One of my favorite races is the tortle. Objectively, not remotely overpowered, but it allows you to play certain classes (druid, monk, cleric) in new ways, and people still bring it up now and again./
The problem with fixed-stat modifiers is that they're both
- very mechanically important.
- very standardized and not particularly distinctive.
So looking at the PHB races, dragonborn, half-orcs, mountain dwarves, humans, and half elves all could get bonuses to strength, which made all of them good as barbarians or strength fighters. They are all way better for such builds/classes than the alternatives. Dragonborn make WAY better barbarians than wood elves under the PHB rules, in spite of being much weaker overall.

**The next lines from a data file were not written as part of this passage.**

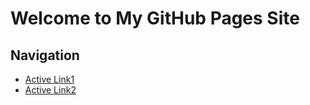 # Welcome to My GitHub Pages Site

## Navigation
- [Active Link1](AnotherAgain.md)
- [Active Link2](anotherOne.md) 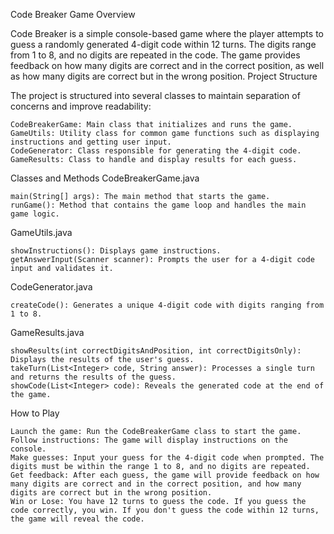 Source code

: Code Breaker Game
Overview

Code Breaker is a simple console-based game where the player attempts to guess a randomly generated 4-digit code within 12 turns. The digits range from 1 to 8, and no digits are repeated in the code. The game provides feedback on how many digits are correct and in the correct position, as well as how many digits are correct but in the wrong position.
Project Structure

The project is structured into several classes to maintain separation of concerns and improve readability:

    CodeBreakerGame: Main class that initializes and runs the game.
    GameUtils: Utility class for common game functions such as displaying instructions and getting user input.
    CodeGenerator: Class responsible for generating the 4-digit code.
    GameResults: Class to handle and display results for each guess.

Classes and Methods
CodeBreakerGame.java

    main(String[] args): The main method that starts the game.
    runGame(): Method that contains the game loop and handles the main game logic.

GameUtils.java

    showInstructions(): Displays game instructions.
    getAnswerInput(Scanner scanner): Prompts the user for a 4-digit code input and validates it.

CodeGenerator.java

    createCode(): Generates a unique 4-digit code with digits ranging from 1 to 8.

GameResults.java

    showResults(int correctDigitsAndPosition, int correctDigitsOnly): Displays the results of the user's guess.
    takeTurn(List<Integer> code, String answer): Processes a single turn and returns the results of the guess.
    showCode(List<Integer> code): Reveals the generated code at the end of the game.

How to Play

    Launch the game: Run the CodeBreakerGame class to start the game.
    Follow instructions: The game will display instructions on the console.
    Make guesses: Input your guess for the 4-digit code when prompted. The digits must be within the range 1 to 8, and no digits are repeated.
    Get feedback: After each guess, the game will provide feedback on how many digits are correct and in the correct position, and how many digits are correct but in the wrong position.
    Win or Lose: You have 12 turns to guess the code. If you guess the code correctly, you win. If you don't guess the code within 12 turns, the game will reveal the code.
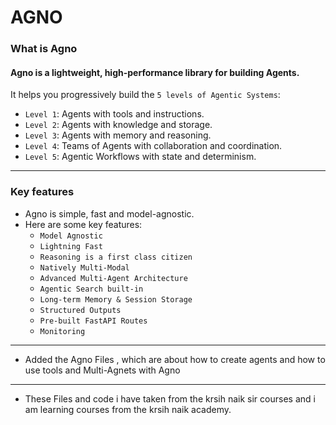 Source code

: # AGNO

### What is Agno

#### Agno is a lightweight, high-performance library for building Agents.


It helps you progressively build the `5 levels of Agentic Systems`:

- `Level 1`: Agents with tools and instructions.
- `Level 2`: Agents with knowledge and storage.
- `Level 3`: Agents with memory and reasoning.
- `Level 4`: Teams of Agents with collaboration and coordination.
- `Level 5`: Agentic Workflows with state and determinism.
--------------------------------------------------------------------------------------------------
### Key features
- Agno is simple, fast and model-agnostic.
- Here are some key features:
  - `Model Agnostic` 
  - `Lightning Fast` 
  - `Reasoning is a first class citizen`
  - `Natively Multi-Modal`
  - `Advanced Multi-Agent Architecture`
  - `Agentic Search built-in`
  - `Long-term Memory & Session Storage`
  - `Structured Outputs`
  - `Pre-built FastAPI Routes`
  - `Monitoring`
---------------------------------------------------------------------------------------------------
- Added the Agno Files , which are about how to create agents and how to use tools and Multi-Agnets with Agno
----------------------------------------------------------------------------------------------------
- These Files and code i have taken from the krsih naik sir courses and i am learning courses from the krsih naik academy.
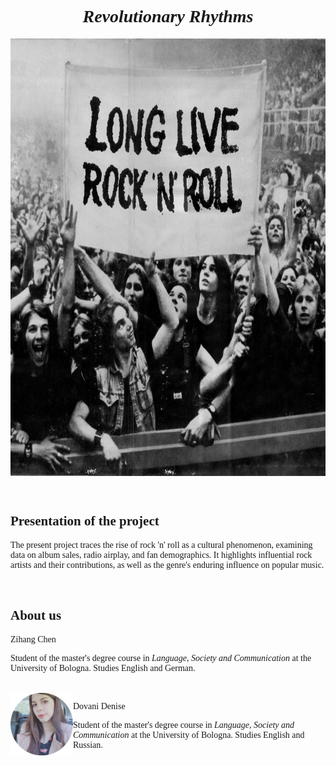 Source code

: <!DOCTYPE html>
<html>
<head>
</head>
<body>

<h1 align="center"; style="font-family:calibri;"> <i> Revolutionary Rhythms </i> </h1>
<p align="center">
  <img align="center" src="img.jpg"; width="700" height="700">
</p>
<br>

<section>
<h2 style="font-family:calibri;"> Presentation of the project </h2>
<p style="font-family:calibri;"> The present project traces the rise of rock 'n' roll as a cultural phenomenon, examining data on album sales, radio airplay, and fan demographics. It highlights influential rock artists and their contributions, as well as the genre's enduring influence on popular music.</p>
</section>
<br>

<section>
<h2 style="font-family:calibri;"> About us </h2>
<p style="font-family:calibri;"> Zihang Chen </p>
<p style="font-family:calibri;">  Student of the master's degree course in <i> Language, Society and Communication </i> at the University of Bologna. Studies English and German. </p>
  <br>
<img align="left" src="Denise.jpg"; width="100" height="100">
<p style="font-family:calibri;"> Dovani Denise </p>
<p style="font-family:calibri;">  Student of the master's degree course in <i> Language, Society and Communication </i> at the University of Bologna. Studies English and Russian. </p>
</section>

</body>
</html>
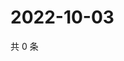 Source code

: # 2022-10-03

共 0 条

<!-- BEGIN WEIBO -->
<!-- 最后更新时间 Mon Oct 03 2022 23:23:16 GMT+0800 (China Standard Time) -->

<!-- END WEIBO -->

But all these "good barbarian races" are good for the same reason. They good because of the bonus to strength. for different reasons. A barbarian doesn't actually want the (non-strength) features that a half-orc or dragonborn has. Mechanically speaking, playing a half-orc doesn't feel very different from playing a half-elf that put its modifier into strength. Things like brutal critical and standing up at 1 hp and sleep immunity don't come up much overall.
And that's bad. These races are very boring, and concepts that could be fun are much mechanically worse for no real reason. Something like a wood elf being so much worse than a half elf, while the half elf is just as good as a half orc, is pretty hard to justify on the basis of fluff, and the mechanical reasons for this are boring as heck.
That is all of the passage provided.